Exercise directions
Line by line, give the data again exactly as it appears, but without pictures.

Records
▬▬▬▬▬▬▬▬▬▬

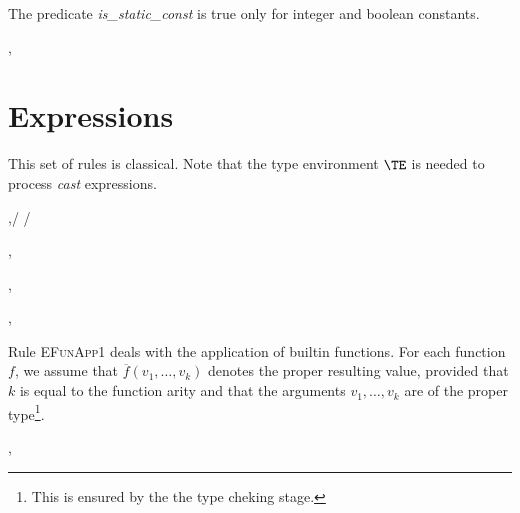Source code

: The predicate \emph{is\_static\_const} is true only for integer and boolean constants.

\infrule[FunDecl]
{}
{\TE,\EE \vdash {}~~\txt{=}~~\rightarrow~ }


\section{Expressions}
\label{sec:static-expressions}

This set of rules is classical.
Note that the type environment $\TE$ is needed to process \emph{cast} expressions.


\infrule[EConst]
{}
{\TE,\EE \vdash {}/ \gives {}/}


{\TE,\EE \vdash {} \gives \vv}

{\TE,\EE \vdash {}~ \gives {}~\tuplen{\vv}}

{\TE,\EE \vdash {}~\mathbf{(}\mathbf{)} \gives \vv}

Rule \textsc{EFunApp1} deals with the application of builtin functions. 
For each function $f$, we assume that $\overline{f}(v_1,\dots,v_k)$ denotes the proper
resulting value, provided that $k$ is equal to the function arity and
that the arguments $v_1,\dots,v_k$ are of the proper type\footnote{This is ensured by the
  the type cheking stage.}.

{\TE,\EE \vdash {}~\mathbf{(}\mathbf{)} \gives \vv}

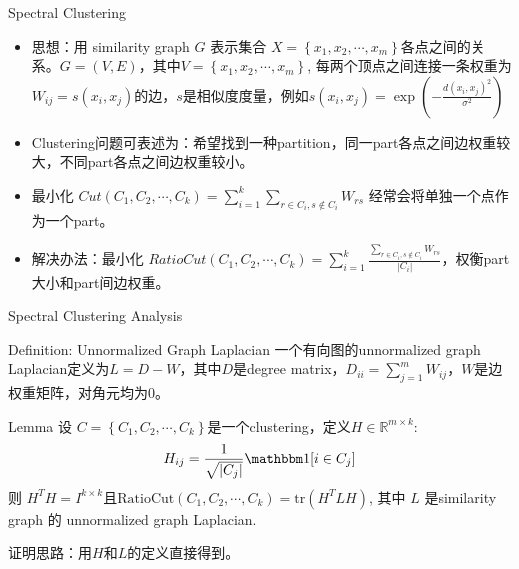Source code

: \begin{frame}{Spectral Clustering}
    \begin{itemize}
        \item 思想：用 similarity graph $G$ 表示集合 $X = \left\{ x_1, x_2, \cdots, x_m \right\}$各点之间的关系。$G=(V, E)$，其中$V=\left\{ x_1, x_2, \cdots, x_m \right\} $, 每两个顶点之间连接一条权重为$W_{ij} = s(x_i, x_j)$的边，$s$是相似度度量，例如$s(x_i, x_j) = \exp\left( - \frac{d(x_i, x_j)^{2}}{\sigma^{2}} \right) $
        \item Clustering问题可表述为：希望找到一种partition，同一part各点之间边权重较大，不同part各点之间边权重较小。
        \item 最小化 $Cut(C_1, C_2, \cdots, C_k) = \sum_{i=1}^{k} \sum_{r \in C_i, s \notin C_i} W_{rs}$ 经常会将单独一个点作为一个part。
        \item 解决办法：最小化 $RatioCut(C_1, C_2, \cdots, C_k) = \sum_{i=1}^{k} \frac{\sum_{r \in C_i, s \notin C_i} W_{rs}}{|C_i|}$，权衡part大小和part间边权重。
    \end{itemize}
\end{frame}

\begin{frame}{Spectral Clustering Analysis}
    \begin{block}{Definition: Unnormalized Graph Laplacian}
        一个有向图的unnormalized graph Laplacian定义为$L = D - W$，其中$D$是degree matrix，$D_{ii} = \sum_{j=1}^{m} W_{ij}$，$W$是边权重矩阵，对角元均为$0$。
    \end{block}
    \begin{block}{Lemma}
        设 $C = \left\{ C_1, C_2, \cdots, C_k \right\} $是一个clustering，定义$H \in \mathbb{R}^{m\times k}$:
        \[
            H_{ij} = \frac{1}{\sqrt{|C_j|}} \mathbbm 1[i \in C_j]
        \]
        则 $H^{T}H = I^{k\times k}$且$\text{RatioCut}(C_1, C_2, \cdots, C_k) = \text{tr}(H^{T}LH)$, 其中 $L$ 是similarity graph 的 unnormalized graph Laplacian.
    \end{block}
    证明思路：用$H$和$L$的定义直接得到。
\end{frame}

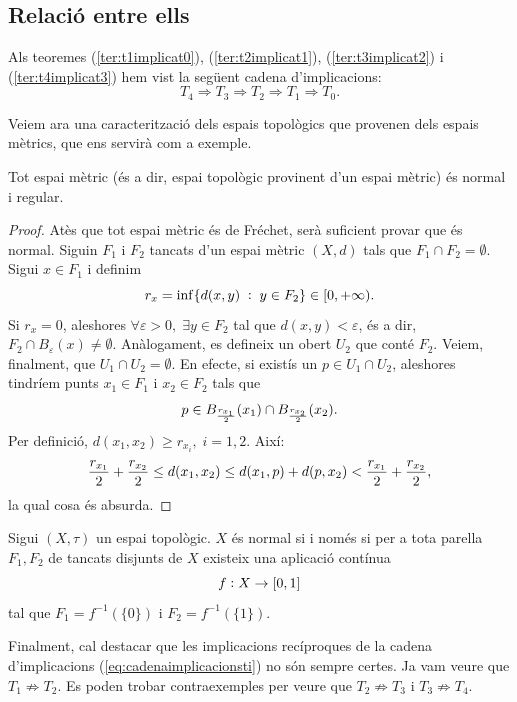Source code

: \documentclass[../main.tex]{subfiles}
\begin{document}
\subsection{Relació entre ells}

Als teoremes (\ref{ter:t1implicat0}), (\ref{ter:t2implicat1}), (\ref{ter:t3implicat2}) i (\ref{ter:t4implicat3}) hem vist la següent cadena d'implicacions:
\begin{equation}
    \label{eq:cadenaimplicacionsti}
    T_4 \Rightarrow T_3 \Rightarrow T_2 \Rightarrow T_1 \Rightarrow T_0.
\end{equation}

Veiem ara una caracterització dels espais topològics que provenen dels espais mètrics, que ens servirà com a exemple.

\begin{prop}
\label{prop:totespaimetricest4} Tot espai mètric (és a dir, espai topològic provinent d'un espai mètric) és normal i regular.
\end{prop}
\begin{proof}
Atès que tot espai mètric és de Fréchet, serà suficient provar que és normal. Siguin $F_1$ i $F_2$ tancats d'un espai mètric $(X,d)$ tals que $F_1\cap F_2 = \emptyset$. Sigui $x\in F_1$ i definim
\begin{equation}
    \notag
    r_x = \inf\{d(x,y)\;:\;y\in F_2\}\in[0,+\infty).
\end{equation}
Si $r_x = 0$, aleshores $\forall\varepsilon>0,\;\exists y\in F_2$ tal que $d(x,y)<\varepsilon$, és a dir, $F_2\cap B_\varepsilon(x)\not=\emptyset$. Anàlogament, es defineix un obert $U_2$ que conté $F_2$. Veiem, finalment, que $U_1\cap U_2 = \emptyset$. En efecte, si existís un $p\in U_1\cap U_2$, aleshores tindríem punts $x_1\in F_1$ i $x_2\in F_2$ tals que
\begin{equation}
    \notag
    p\in B_{\frac{r_{x_1}}{2}}(x_1)\cap B_{\frac{r_{x_2}}{2}}(x_2).
\end{equation}
Per definició, $d(x_1,x_2)\geq r_{x_i},\;i=1,2$. Així:
\begin{equation}
    \notag
    \frac{r_{x_1}}{2}+\frac{r_{x_2}}{2}\leq d(x_1,x_2)\leq d(x_1,p)+d(p,x_2)<\frac{r_{x_1}}{2}+\frac{r_{x_2}}{2},
\end{equation}
la qual cosa és absurda.
\end{proof}

\begin{lema}
\label{lema:lemadeurysohn} Sigui $(X,\tau)$ un espai topològic. $X$ és normal si i només si per a tota parella $F_1,F_2$ de tancats disjunts de $X$ existeix una aplicació contínua
\begin{equation}
    \notag
    f:X\rightarrow [0,1]
\end{equation}
tal que $F_1 = f^{-1}(\{0\})$ i $F_2 = f^{-1}(\{1\})$.
\end{lema}

Finalment, cal destacar que les implicacions recíproques de la cadena d'implicacions (\ref{eq:cadenaimplicacionsti}) no són sempre certes. Ja vam veure que $T_1\not\Rightarrow T_2$. Es poden trobar contraexemples per veure que $T_2\not\Rightarrow T_3$ i $T_3\not\Rightarrow T_4$.
\end{document}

▬▬▬▬▬▬▬▬▬▬

Solution
Source code

: The predicate \emph{is\_static\_const} is true only for integer and boolean constants.

\infrule[FunDecl]
{}
{\TE,\EE \vdash {}~~\txt{=}~~\rightarrow~ }


\section{Expressions}
\label{sec:static-expressions}

This set of rules is classical.
Note that the type environment $\TE$ is needed to process \emph{cast} expressions.


\infrule[EConst]
{}
{\TE,\EE \vdash {}/ \gives {}/}


{\TE,\EE \vdash {} \gives \vv}

{\TE,\EE \vdash {}~ \gives {}~\tuplen{\vv}}

{\TE,\EE \vdash {}~\mathbf{(}\mathbf{)} \gives \vv}

Rule \textsc{EFunApp1} deals with the application of builtin functions. 
For each function $f$, we assume that $\overline{f}(v_1,\dots,v_k)$ denotes the proper
resulting value, provided that $k$ is equal to the function arity and
that the arguments $v_1,\dots,v_k$ are of the proper type\footnote{This is ensured by the
  the type cheking stage.}.

{\TE,\EE \vdash {}~\mathbf{(}\mathbf{)} \gives \vv}

Source code

: \begin{frame}{Spectral Clustering}
    \begin{itemize}
        \item 思想：用 similarity graph $G$ 表示集合 $X = \left\{ x_1, x_2, \cdots, x_m \right\}$各点之间的关系。$G=(V, E)$，其中$V=\left\{ x_1, x_2, \cdots, x_m \right\} $, 每两个顶点之间连接一条权重为$W_{ij} = s(x_i, x_j)$的边，$s$是相似度度量，例如$s(x_i, x_j) = \exp\left( - \frac{d(x_i, x_j)^{2}}{\sigma^{2}} \right) $
        \item Clustering问题可表述为：希望找到一种partition，同一part各点之间边权重较大，不同part各点之间边权重较小。
        \item 最小化 $Cut(C_1, C_2, \cdots, C_k) = \sum_{i=1}^{k} \sum_{r \in C_i, s \notin C_i} W_{rs}$ 经常会将单独一个点作为一个part。
        \item 解决办法：最小化 $RatioCut(C_1, C_2, \cdots, C_k) = \sum_{i=1}^{k} \frac{\sum_{r \in C_i, s \notin C_i} W_{rs}}{|C_i|}$，权衡part大小和part间边权重。
    \end{itemize}
\end{frame}

\begin{frame}{Spectral Clustering Analysis}
    \begin{block}{Definition: Unnormalized Graph Laplacian}
        一个有向图的unnormalized graph Laplacian定义为$L = D - W$，其中$D$是degree matrix，$D_{ii} = \sum_{j=1}^{m} W_{ij}$，$W$是边权重矩阵，对角元均为$0$。
    \end{block}
    \begin{block}{Lemma}
        设 $C = \left\{ C_1, C_2, \cdots, C_k \right\} $是一个clustering，定义$H \in \mathbb{R}^{m\times k}$:
        \[
            H_{ij} = \frac{1}{\sqrt{|C_j|}} \mathbbm 1[i \in C_j]
        \]
        则 $H^{T}H = I^{k\times k}$且$\text{RatioCut}(C_1, C_2, \cdots, C_k) = \text{tr}(H^{T}LH)$, 其中 $L$ 是similarity graph 的 unnormalized graph Laplacian.
    \end{block}
    证明思路：用$H$和$L$的定义直接得到。
\end{frame}

Source code

: \documentclass[../main.tex]{subfiles}
\begin{document}
\subsection{Relació entre ells}

Als teoremes (\ref{ter:t1implicat0}), (\ref{ter:t2implicat1}), (\ref{ter:t3implicat2}) i (\ref{ter:t4implicat3}) hem vist la següent cadena d'implicacions:
\begin{equation}
    \label{eq:cadenaimplicacionsti}
    T_4 \Rightarrow T_3 \Rightarrow T_2 \Rightarrow T_1 \Rightarrow T_0.
\end{equation}

Veiem ara una caracterització dels espais topològics que provenen dels espais mètrics, que ens servirà com a exemple.

\begin{prop}
\label{prop:totespaimetricest4} Tot espai mètric (és a dir, espai topològic provinent d'un espai mètric) és normal i regular.
\end{prop}
\begin{proof}
Atès que tot espai mètric és de Fréchet, serà suficient provar que és normal. Siguin $F_1$ i $F_2$ tancats d'un espai mètric $(X,d)$ tals que $F_1\cap F_2 = \emptyset$. Sigui $x\in F_1$ i definim
\begin{equation}
    \notag
    r_x = \inf\{d(x,y)\;:\;y\in F_2\}\in[0,+\infty).
\end{equation}
Si $r_x = 0$, aleshores $\forall\varepsilon>0,\;\exists y\in F_2$ tal que $d(x,y)<\varepsilon$, és a dir, $F_2\cap B_\varepsilon(x)\not=\emptyset$. Anàlogament, es defineix un obert $U_2$ que conté $F_2$. Veiem, finalment, que $U_1\cap U_2 = \emptyset$. En efecte, si existís un $p\in U_1\cap U_2$, aleshores tindríem punts $x_1\in F_1$ i $x_2\in F_2$ tals que
\begin{equation}
    \notag
    p\in B_{\frac{r_{x_1}}{2}}(x_1)\cap B_{\frac{r_{x_2}}{2}}(x_2).
\end{equation}
Per definició, $d(x_1,x_2)\geq r_{x_i},\;i=1,2$. Així:
\begin{equation}
    \notag
    \frac{r_{x_1}}{2}+\frac{r_{x_2}}{2}\leq d(x_1,x_2)\leq d(x_1,p)+d(p,x_2)<\frac{r_{x_1}}{2}+\frac{r_{x_2}}{2},
\end{equation}
la qual cosa és absurda.
\end{proof}

\begin{lema}
\label{lema:lemadeurysohn} Sigui $(X,\tau)$ un espai topològic. $X$ és normal si i només si per a tota parella $F_1,F_2$ de tancats disjunts de $X$ existeix una aplicació contínua
\begin{equation}
    \notag
    f:X\rightarrow [0,1]
\end{equation}
tal que $F_1 = f^{-1}(\{0\})$ i $F_2 = f^{-1}(\{1\})$.
\end{lema}

Finalment, cal destacar que les implicacions recíproques de la cadena d'implicacions (\ref{eq:cadenaimplicacionsti}) no són sempre certes. Ja vam veure que $T_1\not\Rightarrow T_2$. Es poden trobar contraexemples per veure que $T_2\not\Rightarrow T_3$ i $T_3\not\Rightarrow T_4$.
\end{document}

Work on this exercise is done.